As with last year, this is heavily biased towards Windows, as python.org is the primary source for most users. Though this year, the Microsoft Store is an alternative - according to my dashboard, there were 226,272 downloads in the same time period. So quite small (1.4%) compared to python.org.

Versions

This chart is all downloads relating to a particular version (based on the directory name).

Version	Downloads	Users
3.9	193,347	32,902
3.8	10,173,285	2,945,632
3.7	6,449,794	1,611,958
3.6	2,207,577	475,685
2.7	2,121,831	469,376

Hope this is informative or interesting to people. I’m happy to take questions or requests for other pivots.

root-11 · June 22, 2020, 10:32am

Hi Steve,
I think the Windows bias will vanish by adding:

The 20M downloads that go via anaconda? I’m sure @teoliphant can provide the stats.
The 44M downloads that go via linux / apt? I’m not sure python.org ever sees these.
Others? All the server downloads go via Kubernetes / Docker / …?

steve.dower · June 22, 2020, 4:20pm

Sure, that’s the point: we need other data. This isn’t at attempt to encompass all the data though - someone has to publish the raw measurements (along with the biases) so that the meta-analysis can be done.

Though last I heard, Anaconda is just as biased towards Windows, so that may not “balance” it that much. Data from the Linux distros would be very interesting though!

EpicWink · June 22, 2020, 10:27pm

Maybe you should start being evil and put the Python build in the header of PIP’s request to PyPI

steve.dower · June 23, 2020, 8:31am

It is, in the user agent string at least. That’s a lot more data though, but if you pay for BigQuery then you can run the numbers against it.

Unfortunately, it’ll be much harder to separate “bot” installs (CI, deployments) from actual users, even if you have source IP addresses, so all its really going to tell you is “who has the biggest clusters and the least caching”

encukou · June 23, 2020, 2:13pm

Can’t speak for all distros, but for Fedora:

we don’t have this data; we don’t track what users install.
the package manager uses Python, so all installations of Fedora have Python installed (except some super-minimal container images). That’s 3.7 for Fedora 31, 3.8 for f32, 3.9 for f33.
would creating a VM or a container with Python count as installing Python, anyway? I install Python into a chroot(-ish environment) several times a day when I do packaging.
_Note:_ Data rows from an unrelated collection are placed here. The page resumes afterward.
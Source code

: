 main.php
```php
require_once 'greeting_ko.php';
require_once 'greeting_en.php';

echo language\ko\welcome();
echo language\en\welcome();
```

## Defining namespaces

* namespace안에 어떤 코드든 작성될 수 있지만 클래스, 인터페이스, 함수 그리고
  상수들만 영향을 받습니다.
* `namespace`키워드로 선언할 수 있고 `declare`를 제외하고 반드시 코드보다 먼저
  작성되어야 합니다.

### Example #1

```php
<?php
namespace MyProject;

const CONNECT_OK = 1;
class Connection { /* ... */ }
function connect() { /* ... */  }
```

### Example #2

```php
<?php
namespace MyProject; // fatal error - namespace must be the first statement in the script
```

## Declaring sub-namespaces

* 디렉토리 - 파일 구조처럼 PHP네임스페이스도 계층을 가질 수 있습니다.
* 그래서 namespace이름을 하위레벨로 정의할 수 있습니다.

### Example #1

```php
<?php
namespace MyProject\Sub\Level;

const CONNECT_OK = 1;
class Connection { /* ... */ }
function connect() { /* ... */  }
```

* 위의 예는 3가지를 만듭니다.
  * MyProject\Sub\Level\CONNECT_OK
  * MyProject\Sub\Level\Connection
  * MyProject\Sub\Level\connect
steve.dower · June 23, 2020, 3:26pm

Yeah, this is a tough question, because it depends on what you’re trying to find out, as well as what the person is actually doing.
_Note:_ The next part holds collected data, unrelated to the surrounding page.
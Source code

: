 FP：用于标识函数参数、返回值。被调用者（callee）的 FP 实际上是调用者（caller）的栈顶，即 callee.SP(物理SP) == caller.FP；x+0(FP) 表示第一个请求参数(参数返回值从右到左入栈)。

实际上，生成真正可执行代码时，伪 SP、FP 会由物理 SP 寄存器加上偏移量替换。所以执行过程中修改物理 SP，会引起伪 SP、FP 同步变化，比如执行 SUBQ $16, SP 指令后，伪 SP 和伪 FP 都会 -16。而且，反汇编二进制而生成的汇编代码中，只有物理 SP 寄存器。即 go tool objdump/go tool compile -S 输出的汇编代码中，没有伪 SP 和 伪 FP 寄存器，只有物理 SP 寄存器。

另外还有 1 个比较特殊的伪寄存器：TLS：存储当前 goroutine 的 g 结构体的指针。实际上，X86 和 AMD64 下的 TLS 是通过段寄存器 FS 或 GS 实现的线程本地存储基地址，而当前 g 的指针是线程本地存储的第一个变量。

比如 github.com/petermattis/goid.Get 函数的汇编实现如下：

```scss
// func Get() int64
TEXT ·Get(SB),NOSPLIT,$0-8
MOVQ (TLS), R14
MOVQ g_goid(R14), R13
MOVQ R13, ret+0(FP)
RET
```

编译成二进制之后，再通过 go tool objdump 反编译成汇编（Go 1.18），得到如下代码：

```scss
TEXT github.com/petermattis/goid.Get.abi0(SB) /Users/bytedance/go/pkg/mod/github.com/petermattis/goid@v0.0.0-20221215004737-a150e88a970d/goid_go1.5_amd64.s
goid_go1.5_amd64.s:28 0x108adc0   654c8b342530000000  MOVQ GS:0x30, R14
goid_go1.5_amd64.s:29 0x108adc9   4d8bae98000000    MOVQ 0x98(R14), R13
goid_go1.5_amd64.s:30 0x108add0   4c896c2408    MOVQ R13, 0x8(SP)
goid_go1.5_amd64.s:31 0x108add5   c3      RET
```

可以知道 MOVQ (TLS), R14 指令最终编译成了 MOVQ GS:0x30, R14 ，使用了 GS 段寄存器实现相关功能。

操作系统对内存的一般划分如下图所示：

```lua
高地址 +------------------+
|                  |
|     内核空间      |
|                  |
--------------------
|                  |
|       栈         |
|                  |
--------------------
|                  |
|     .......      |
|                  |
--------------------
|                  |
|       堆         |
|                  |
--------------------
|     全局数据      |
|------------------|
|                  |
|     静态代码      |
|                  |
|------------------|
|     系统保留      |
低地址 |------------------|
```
For most questions, the number of unique users who have installed any version(s) is a pretty good indicator of “how many people will notice %CHANGE%”. But unique machines doesn’t reflect users, since that’ll count one person installing the same thing on 1000 machines as 1000 instead of 1, while a single Docker install won’t reflect the 1000 users who end up using it. Maybe they average out? But how can we ever know?
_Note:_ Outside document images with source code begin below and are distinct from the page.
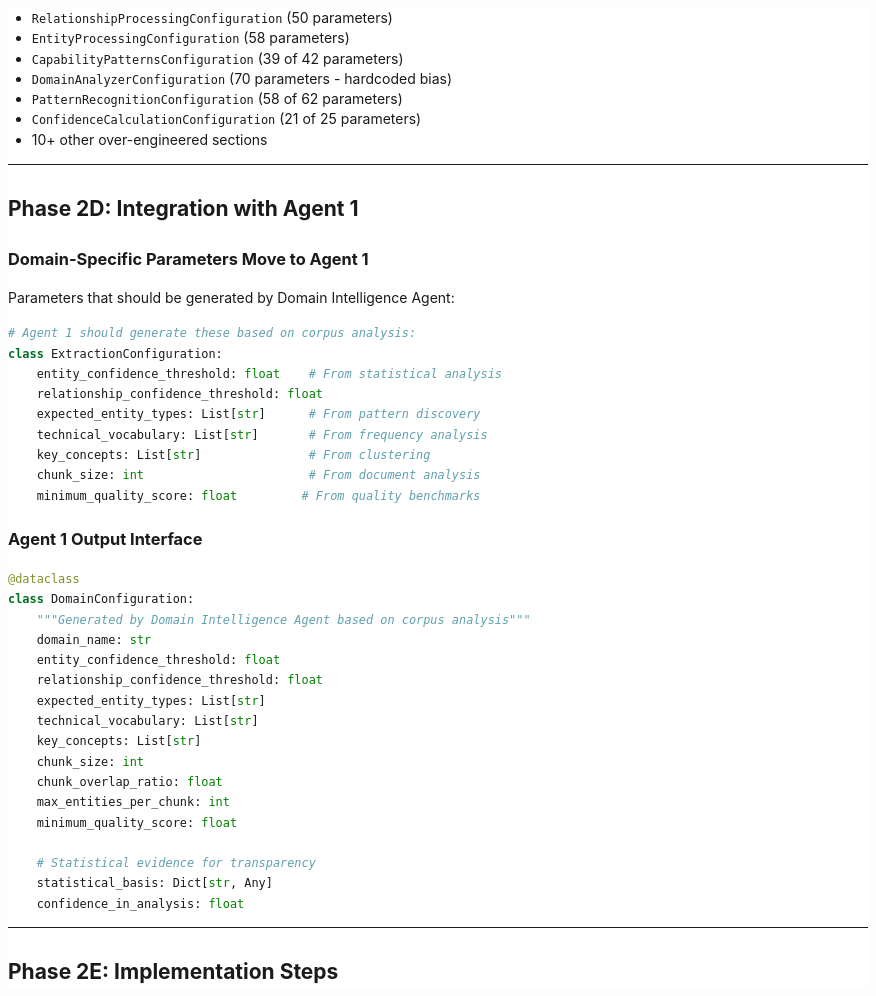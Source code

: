 - `RelationshipProcessingConfiguration` (50 parameters)
- `EntityProcessingConfiguration` (58 parameters)  
- `CapabilityPatternsConfiguration` (39 of 42 parameters)
- `DomainAnalyzerConfiguration` (70 parameters - hardcoded bias)
- `PatternRecognitionConfiguration` (58 of 62 parameters)
- `ConfidenceCalculationConfiguration` (21 of 25 parameters)
- 10+ other over-engineered sections

---

## Phase 2D: Integration with Agent 1

### Domain-Specific Parameters Move to Agent 1
Parameters that should be generated by Domain Intelligence Agent:

```python
# Agent 1 should generate these based on corpus analysis:
class ExtractionConfiguration:
    entity_confidence_threshold: float    # From statistical analysis
    relationship_confidence_threshold: float
    expected_entity_types: List[str]      # From pattern discovery  
    technical_vocabulary: List[str]       # From frequency analysis
    key_concepts: List[str]               # From clustering
    chunk_size: int                       # From document analysis
    minimum_quality_score: float         # From quality benchmarks
```

### Agent 1 Output Interface
```python
@dataclass
class DomainConfiguration:
    """Generated by Domain Intelligence Agent based on corpus analysis"""
    domain_name: str
    entity_confidence_threshold: float
    relationship_confidence_threshold: float
    expected_entity_types: List[str]
    technical_vocabulary: List[str]
    key_concepts: List[str]
    chunk_size: int
    chunk_overlap_ratio: float
    max_entities_per_chunk: int
    minimum_quality_score: float
    
    # Statistical evidence for transparency
    statistical_basis: Dict[str, Any]
    confidence_in_analysis: float
```

---

## Phase 2E: Implementation Steps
It’s a tough area to try and openly share data, but I tried. (Note that I never asked or suggested that anyone else should release their data, only that if people want it then I’m not the one who can provide it.)

shyam_swaroop · July 11, 2022, 12:12am

Is it possible to get these numbers for 2022? Are the download logs available for everyone?

I am creating a new python library and trying to figure out what minimum version of Python shall I target. These number will play a pivotal role in deciding things like, shall I use threading or shall I rely on asyncio etc.

steve.dower · July 14, 2022, 4:03pm

The updated numbers are in another thread, I did it in March. Because the download logs include personally identifiable information, we don’t share them publicly.

Your library should probably support all active versions listed at Download Python | Python.org and also the next version (3.11, currently in beta). Depending on your target audience, they might need some older versions as well. There’s no need to support anything already end-of-life.

shyam_swaroop · July 14, 2022, 7:28pm

Hi Steve,

Thanks for pointing me to the resource. It seems I should support 3.7 and above.